- [WORK TO BE COMPLETED]:
Among the lines below, a stretch begins at the one with "The concept of" and ends at the one with "A cellular automaton". Repeat that stretch exactly, ends included.

Stored data
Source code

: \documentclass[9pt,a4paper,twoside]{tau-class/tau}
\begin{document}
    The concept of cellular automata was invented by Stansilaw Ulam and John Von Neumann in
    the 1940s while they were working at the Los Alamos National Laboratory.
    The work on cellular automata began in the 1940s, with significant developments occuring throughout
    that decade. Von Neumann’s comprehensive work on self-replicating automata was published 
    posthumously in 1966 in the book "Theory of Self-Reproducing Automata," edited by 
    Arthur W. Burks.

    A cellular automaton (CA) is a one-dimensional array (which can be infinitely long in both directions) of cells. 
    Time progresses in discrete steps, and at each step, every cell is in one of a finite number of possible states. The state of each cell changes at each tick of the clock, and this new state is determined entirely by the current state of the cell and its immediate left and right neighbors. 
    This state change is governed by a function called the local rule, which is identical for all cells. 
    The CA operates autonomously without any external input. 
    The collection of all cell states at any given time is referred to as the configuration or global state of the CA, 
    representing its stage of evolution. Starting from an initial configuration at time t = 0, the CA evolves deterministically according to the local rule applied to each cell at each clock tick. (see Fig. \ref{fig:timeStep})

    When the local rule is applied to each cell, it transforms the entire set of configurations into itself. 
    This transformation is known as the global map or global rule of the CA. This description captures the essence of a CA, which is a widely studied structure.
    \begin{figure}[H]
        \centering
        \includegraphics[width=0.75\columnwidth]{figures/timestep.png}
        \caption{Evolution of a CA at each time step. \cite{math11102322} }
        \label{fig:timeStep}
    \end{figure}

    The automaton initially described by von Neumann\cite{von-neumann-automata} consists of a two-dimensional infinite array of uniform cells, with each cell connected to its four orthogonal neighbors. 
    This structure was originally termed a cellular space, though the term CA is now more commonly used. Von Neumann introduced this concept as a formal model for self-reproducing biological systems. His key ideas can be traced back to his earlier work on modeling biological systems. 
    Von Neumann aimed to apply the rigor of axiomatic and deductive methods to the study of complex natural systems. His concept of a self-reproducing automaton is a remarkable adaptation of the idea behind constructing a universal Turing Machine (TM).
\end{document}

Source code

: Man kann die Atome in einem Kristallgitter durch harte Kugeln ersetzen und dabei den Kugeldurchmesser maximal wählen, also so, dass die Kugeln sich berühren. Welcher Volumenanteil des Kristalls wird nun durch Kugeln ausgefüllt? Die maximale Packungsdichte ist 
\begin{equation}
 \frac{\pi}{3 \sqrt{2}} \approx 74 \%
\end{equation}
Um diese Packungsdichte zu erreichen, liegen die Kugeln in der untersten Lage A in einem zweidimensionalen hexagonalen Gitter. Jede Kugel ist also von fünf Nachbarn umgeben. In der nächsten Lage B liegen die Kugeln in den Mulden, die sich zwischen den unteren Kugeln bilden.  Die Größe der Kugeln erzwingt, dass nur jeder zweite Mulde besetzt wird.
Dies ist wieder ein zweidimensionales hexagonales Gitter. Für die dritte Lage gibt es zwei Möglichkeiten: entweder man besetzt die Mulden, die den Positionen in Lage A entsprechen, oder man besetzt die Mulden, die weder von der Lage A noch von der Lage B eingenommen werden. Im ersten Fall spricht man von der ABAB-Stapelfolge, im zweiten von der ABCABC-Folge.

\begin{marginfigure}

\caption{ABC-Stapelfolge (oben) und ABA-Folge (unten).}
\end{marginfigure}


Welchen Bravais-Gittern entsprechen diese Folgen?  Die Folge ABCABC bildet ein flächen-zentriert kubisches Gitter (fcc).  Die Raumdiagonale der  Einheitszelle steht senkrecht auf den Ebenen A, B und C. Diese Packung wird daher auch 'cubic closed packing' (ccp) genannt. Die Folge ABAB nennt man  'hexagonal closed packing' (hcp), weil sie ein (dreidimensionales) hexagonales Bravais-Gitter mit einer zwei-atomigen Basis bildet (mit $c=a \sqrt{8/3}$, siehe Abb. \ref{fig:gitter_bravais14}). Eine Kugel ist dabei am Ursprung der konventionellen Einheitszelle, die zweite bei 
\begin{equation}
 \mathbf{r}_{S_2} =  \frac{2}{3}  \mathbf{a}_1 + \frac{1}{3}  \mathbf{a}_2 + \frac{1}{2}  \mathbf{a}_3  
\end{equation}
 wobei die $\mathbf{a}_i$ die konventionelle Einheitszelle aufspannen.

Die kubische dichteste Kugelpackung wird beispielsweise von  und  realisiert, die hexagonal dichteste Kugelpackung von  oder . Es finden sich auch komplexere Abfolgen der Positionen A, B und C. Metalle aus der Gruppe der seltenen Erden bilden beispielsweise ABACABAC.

- [RESPONSE FOR THIS EXERCISE]:
    The concept of cellular automata was invented by Stansilaw Ulam and John Von Neumann in
    the 1940s while they were working at the Los Alamos National Laboratory.
    The work on cellular automata began in the 1940s, with significant developments occuring throughout
    that decade. Von Neumann’s comprehensive work on self-replicating automata was published 
    posthumously in 1966 in the book "Theory of Self-Reproducing Automata," edited by 
    Arthur W. Burks.

    A cellular automaton (CA) is a one-dimensional array (which can be infinitely long in both directions) of cells. 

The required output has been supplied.